6 July 2023
The ACM SIGMOD Best Demo Runner Up Award
A team from the UvA, lead by dr. Schelter, won the Best Demo Runner Up Award for their demonstration on "Proactively Screening Machine Learning Pipelines with ArgusEyes". Machine learning pipelines in real-world applications often suffer from a variety of data-related issues, such as data leakage or label errors, which require reasoning about complex dependencies between their inputs and outputs. These issues are usually only detected in hindsight after deployment, after they caused harm in production. The ArgusEyes system enables data scientists to proactively screen their ML pipelines as part of continuous integration and catch potential problems early before deployment to production.
A preview of the video is available here.

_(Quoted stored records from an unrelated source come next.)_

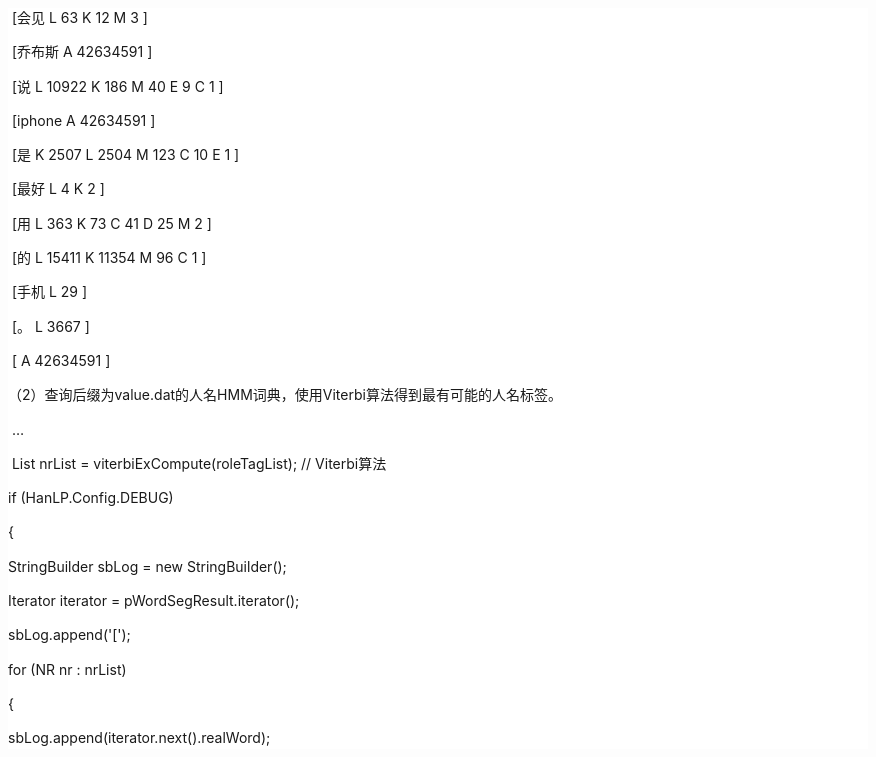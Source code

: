 ​        [会见 L 63 K 12 M 3 ]

​        [乔布斯 A 42634591 ]

​        [说 L 10922 K 186 M 40 E 9 C 1 ]

​        [iphone A 42634591 ]

​        [是 K 2507 L 2504 M 123 C 10 E 1 ]

​        [最好 L 4 K 2 ]

​        [用 L 363 K 73 C 41 D 25 M 2 ]

​        [的 L 15411 K 11354 M 96 C 1 ]

​        [手机 L 29 ]

​        [。 L 3667 ]

​        [  A 42634591 ]

（2）查询后缀为value.dat的人名HMM词典，使用Viterbi算法得到最有可能的人名标签。

​        …

​        List<NR> nrList = viterbiExCompute(roleTagList); // Viterbi算法



if (HanLP.Config.DEBUG)





{





StringBuilder sbLog = new StringBuilder();





Iterator<Vertex> iterator = pWordSegResult.iterator();





sbLog.append('[');





for (NR nr : nrList)





{





sbLog.append(iterator.next().realWord);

The ACM SIGMOD Systems Award
This award recognizes “an individual or set of individuals who developed a software or hardware system whose technical contributions have had significant impact on the theory or practice of large-scale data management systems.” These systems usually have large-scale real-world applications and have influenced the design of future data processing systems. This year Apache Flink won the award.
Apache Flink is an open-source big data stream analytics platform, based on post-relational user-defined functions, combining database and distributed systems concepts, with the goal of enabling modern data analysis and machine learning for big data. In 2014, the code base was open sourced and donated to the Apache Software Foundation. Today, the project is driven by an international open community with over a 1000 contributors, powers business-critical applications in many companies and enterprises around the globe, and is integrated into cloud services such as Amazon Kinesis Data Analytics. Moreover, Flink is an active platform for research and innovation in many universities and companies worldwide.
Dr. Schelter is part of the large number of Apache Flink contributors who won the award. He worked on Flink as part his PhD at TU Berlin, where he implemented the runtime for distributed iterative computations, designed a novel fault-tolerance mechanism for self-healing fixpoint algorithms, and was instrumental in transitioning the project to the Apache Software Foundation in 2014.